Doing UI automation for PDF open with “MS Edge” than using get text activity fetching dynamic values facing some accuracy issues.
Example - i am getting only IDX value which is static ok for all different PDF.
while testing the scenario with different PDF it happens like out of 10.
9 PDF correctly getting values for 1 PDF its picking up another value.
Also i had check with the selector seperate seperate there is no change in selector IDX as well.

Note - OCR used harder to relate with Regex so building this PDF reading with edge and fetching values with get text activity UiPath.
Now i am stuck at this RCA why is this happening

1 Like

Hey @suraj_singh3,

PDF rendering in Edge can shift elements, causing inconsistent results with Get Text even if selectors look the same. Avoid relying on IDX since it changes based on document layout.
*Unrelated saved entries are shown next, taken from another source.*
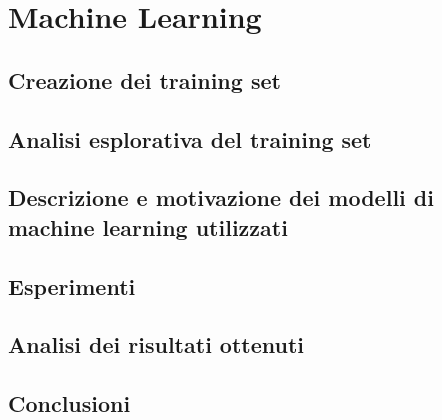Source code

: \setcounter{chapter}{0}
\part{Machine Learning}
\chapter{Creazione dei training set}

\chapter{Analisi esplorativa del training set}

\chapter{Descrizione e motivazione dei modelli di machine learning utilizzati}

\chapter{Esperimenti}

\chapter{Analisi dei risultati ottenuti}

\chapter{Conclusioni}
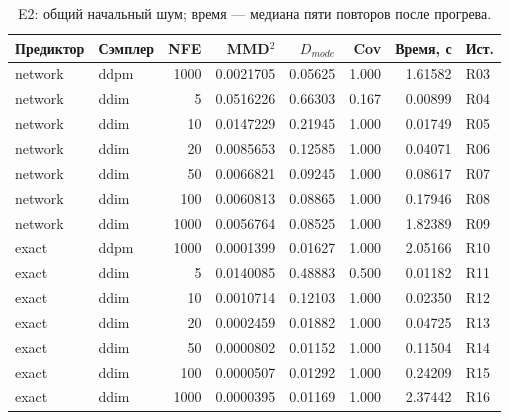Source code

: \begin{table}[H]\centering\footnotesize
\setlength{\tabcolsep}{4pt}
\caption{E2: общий начальный шум; время --- медиана пяти повторов после прогрева.}\label{tab:sampling}
\begin{tabular}{llrrrrrl}
\toprule
Предиктор & Сэмплер & NFE & MMD$^2$ & $D_{mode}$ & Cov & Время, с & Ист. \\
\midrule
network & ddpm & 1000 & 0.0021705 & 0.05625 & 1.000 & 1.61582 & R03 \\
network & ddim & 5 & 0.0516226 & 0.66303 & 0.167 & 0.00899 & R04 \\
network & ddim & 10 & 0.0147229 & 0.21945 & 1.000 & 0.01749 & R05 \\
network & ddim & 20 & 0.0085653 & 0.12585 & 1.000 & 0.04071 & R06 \\
network & ddim & 50 & 0.0066821 & 0.09245 & 1.000 & 0.08617 & R07 \\
network & ddim & 100 & 0.0060813 & 0.08865 & 1.000 & 0.17946 & R08 \\
network & ddim & 1000 & 0.0056764 & 0.08525 & 1.000 & 1.82389 & R09 \\
exact & ddpm & 1000 & 0.0001399 & 0.01627 & 1.000 & 2.05166 & R10 \\
exact & ddim & 5 & 0.0140085 & 0.48883 & 0.500 & 0.01182 & R11 \\
exact & ddim & 10 & 0.0010714 & 0.12103 & 1.000 & 0.02350 & R12 \\
exact & ddim & 20 & 0.0002459 & 0.01882 & 1.000 & 0.04725 & R13 \\
exact & ddim & 50 & 0.0000802 & 0.01152 & 1.000 & 0.11504 & R14 \\
exact & ddim & 100 & 0.0000507 & 0.01292 & 1.000 & 0.24209 & R15 \\
exact & ddim & 1000 & 0.0000395 & 0.01169 & 1.000 & 2.37442 & R16 \\
\bottomrule
\end{tabular}
\end{table}

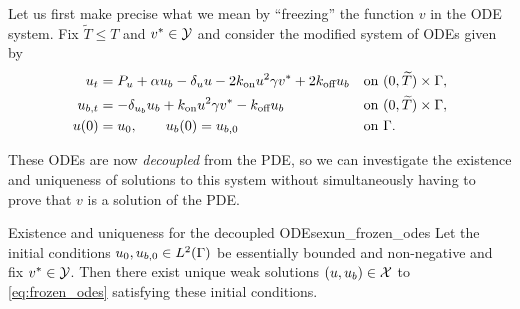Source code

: Let us first make precise what we mean by ``freezing'' the function $v$ in the ODE system. Fix $\widetilde{T} \leq T$ and $v^* \in \pdespace$ and consider the modified system of ODEs given by
%
\begin{equation}\label{eq:frozen_odes}
    \begin{aligned}
        u_t         &= P_u + \alpha u_b - \delta_u u - 2 \kon u^2 \gamma v^* + 2 \koff u_b   & \text{on }& (0, \widetilde{T}) \times \Gamma, \\
        u_{b,t}     &= - \delta_{u_b} u_b + \kon u^2 \gamma v^* - \koff u_b                  & \text{on }& (0, \widetilde{T}) \times \Gamma, \\
        u(0)        &= u_0, \qquad u_b(0) = u_{b, 0}                                  & \text{on }& \Gamma. \\
    \end{aligned}
\end{equation}

\noindent
These ODEs are now \emph{decoupled} from the PDE, so we can investigate the existence and uniqueness of solutions to this system without simultaneously having to prove that $v$ is a solution of the PDE.

\begin{lemma}{Existence and uniqueness for the decoupled ODEs}{exun_frozen_odes}
    Let the initial conditions $u_0, u_{b,0} \in \Ltwo{\Gamma}$ be essentially bounded and non-negative and fix $v^* \in \pdespace$. Then there exist unique weak solutions $(u, u_b) \in \odespace$ to \cref{eq:frozen_odes} satisfying these initial conditions.
\end{lemma}

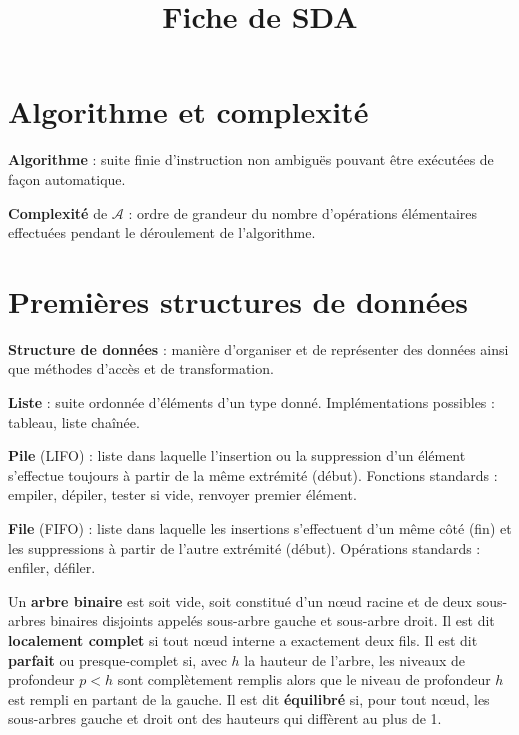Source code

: \documentclass[a4paper,11pt,twocolumn]{article}
\title{\vspace{-0.8cm} \textbf{Fiche de SDA} \vspace{-1cm}}
\date{}
\begin{document}
\maketitle

\section{Algorithme et complexité}

	\begin{defn}
	\textbf{Algorithme} : suite finie d'instruction non ambiguës pouvant être exécutées de façon automatique.
	\end{defn}

	\begin{defn}
	\textbf{Complexité} de $\mathcal{A}$ : ordre de grandeur du nombre d'opérations élémentaires effectuées pendant le déroulement de l’algorithme.
	\end{defn}

\section{Premières structures de données}

	\begin{defn}
	\textbf{Structure de données} : manière d’organiser et de représenter des données ainsi que méthodes d’accès et de transformation.
	\end{defn}

	\begin{defn}
	\textbf{Liste} : suite ordonnée d’éléments d’un type donné.
	Implémentations possibles : tableau, liste chaînée.
	\end{defn}

	\begin{defn}
	\textbf{Pile} (LIFO) : liste dans laquelle l’insertion ou la suppression d’un élément s’effectue toujours à partir de la même extrémité (début).
	Fonctions standards : empiler, dépiler, tester si vide, renvoyer premier élément.
	\end{defn}

	\begin{defn}
	\textbf{File} (FIFO) : liste dans laquelle les insertions s’effectuent d’un même côté (fin) et les suppressions à partir de l’autre extrémité (début).
	Opérations standards : enfiler, défiler.
	\end{defn}

	\begin{defn}
	Un \textbf{arbre binaire} est soit vide, soit constitué d’un nœud racine et de deux sous-arbres binaires disjoints appelés sous-arbre gauche et sous-arbre droit.
	Il est dit \textbf{localement complet} si tout nœud interne a exactement deux fils.
	Il est dit \textbf{parfait} ou presque-complet si, avec $h$ la hauteur de l’arbre, les niveaux de profondeur $p < h$ sont complètement remplis alors que le niveau de profondeur $h$ est rempli en partant de la gauche.
	Il est dit \textbf{équilibré} si, pour tout nœud, les sous-arbres gauche et droit ont des hauteurs qui diffèrent au plus de 1.
	\end{defn}
\end{document}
Use Read PDF Text/Read PDF with OCR or Document Understanding for stable extraction across PDFs.

@Mir.Jasimuddin See i tried with OCR but the page count is more and the data which i am getting with OCR its harder to apply regex on it.
See here challenge is i can’t share the PDF since it is confidential its FORM 16 PDF.
Earlier they used to do with DU but now they need alternate solution so.

Hi @suraj_singh3,

Well in that case can you Use Document Understanding framework for structured PDFs like Form 16 with keyword classifiers and Regex or ML extractors for accuracy.

Buddy as I mention they need to exclude DU they are looking for alternate solution due to cost factor.

@suraj_singh3

  1. Not all DU components consume AI units, Regex extractor or form extractor will not consume AI units .as form 16 is structured you can try with form extractor and give the layout
  2. Generally for no PDF ui automation is a good option so dont rely on it
  3. if the form 16 is coming in electronic format and if it is coming as form based pdf(that is the values to be fetched are like interactive windows) then you can use itext7 to get all the values. example below
  4. Also while reading pdf , you might not need ocr if its a electronic pdf, there is an option to preserve the format in read pdf which can be leveraged to get the values more structured then regex also can be used to extract the data as the structure is preserved when reading

cheers

@Anil_G thanks for your insight will check and let you know

1 Like